I've done something wrong. I've drawn a box frame as a 2D and then wanted to push/pull it out to height. But the push/pull icon has a 'forbidden' sign on it. I managed to do it, after a fashion but not without leaving holes in lots of places, by exploding several times and then push/pulling each item separately....not ideal. The diagram is here if anyone can tell me what I've done wrong.

http://www.tristan.demon.co.uk/images/box frame.skp

One other question. DaveR does a lot of joint work from inside the drawing. How do you 'get inside' as it were?

Thanks


----------



## SketchUp Guru (4 Apr 2010)

Roger, I looked at your model. You made a component of the box frame including all the parts that would go into making that up. First, in order to use Push/Pull, you need to open the component for editing. A double click with the Select tool or a right click on it and then choose Edit component will do the trick. 
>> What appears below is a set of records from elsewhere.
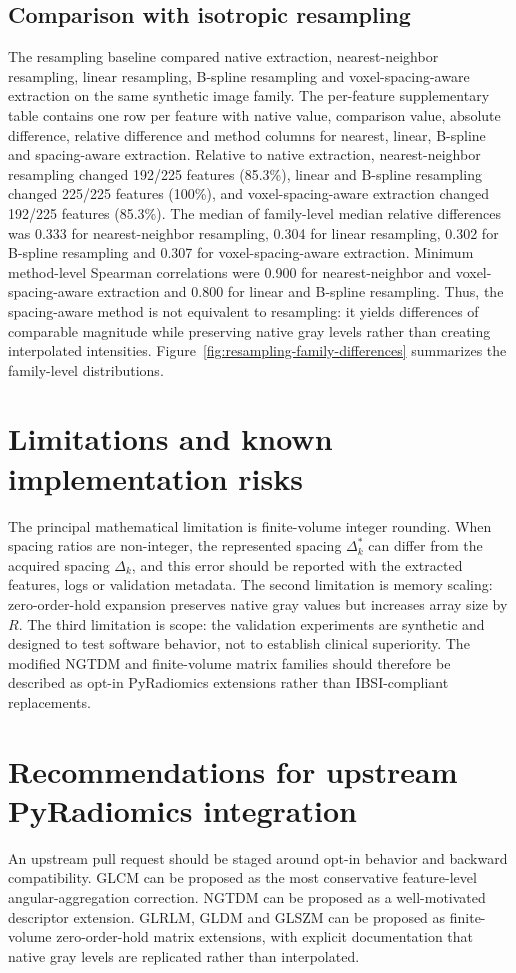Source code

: \documentclass[11pt]{article}
\begin{document}
\subsection{Comparison with isotropic resampling}
The resampling baseline compared native extraction, nearest-neighbor resampling, linear resampling, B-spline resampling and voxel-spacing-aware extraction on the same synthetic image family. The per-feature supplementary table contains one row per feature with native value, comparison value, absolute difference, relative difference and method columns for nearest, linear, B-spline and spacing-aware extraction. Relative to native extraction, nearest-neighbor resampling changed 192/225 features (85.3\%), linear and B-spline resampling changed 225/225 features (100\%), and voxel-spacing-aware extraction changed 192/225 features (85.3\%). The median of family-level median relative differences was 0.333 for nearest-neighbor resampling, 0.304 for linear resampling, 0.302 for B-spline resampling and 0.307 for voxel-spacing-aware extraction. Minimum method-level Spearman correlations were 0.900 for nearest-neighbor and voxel-spacing-aware extraction and 0.800 for linear and B-spline resampling. Thus, the spacing-aware method is not equivalent to resampling: it yields differences of comparable magnitude while preserving native gray levels rather than creating interpolated intensities. Figure~\ref{fig:resampling-family-differences} summarizes the family-level distributions.

\section{Limitations and known implementation risks}
The principal mathematical limitation is finite-volume integer rounding. When spacing ratios are non-integer, the represented spacing \(\Delta_k^{*}\) can differ from the acquired spacing \(\Delta_k\), and this error should be reported with the extracted features, logs or validation metadata. The second limitation is memory scaling: zero-order-hold expansion preserves native gray values but increases array size by \(R\). The third limitation is scope: the validation experiments are synthetic and designed to test software behavior, not to establish clinical superiority. The modified NGTDM and finite-volume matrix families should therefore be described as opt-in PyRadiomics extensions rather than IBSI-compliant replacements.

\section{Recommendations for upstream PyRadiomics integration}
An upstream pull request should be staged around opt-in behavior and backward compatibility. GLCM can be proposed as the most conservative feature-level angular-aggregation correction. NGTDM can be proposed as a well-motivated descriptor extension. GLRLM, GLDM and GLSZM can be proposed as finite-volume zero-order-hold matrix extensions, with explicit documentation that native gray levels are replicated rather than interpolated.
\end{document}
The holes you're getting come from using Push/Pull on a divided surface which is what you've made for the flat box frame. If you don't need the separate parts for the box frame, delete all the edges that are dividing the surface. If you do need all the parts separate as they would be in the real world, draw each one and make that a component before moving on to the next part.

To orbit inside, first you need to be working in Perspective mode. This won't work easily in Parallel Projection. Then zoom in on the part of the model you want to work on and use the orbit tool to swing the camera inside. You might find it easier when learning this method to work in X-ray mode so you can see where you are going.

Make sure you have already opened the component you want to modify prior to orbiting inside.


----------



## SketchUp Guru (4 Apr 2010)

Roger, I did a quick replacement of the faces as individual components and pulled them up to height. You see how each part has its own bounding box.


----------



## RogerS (4 Apr 2010)

Magic! Thanks, Dave.


----------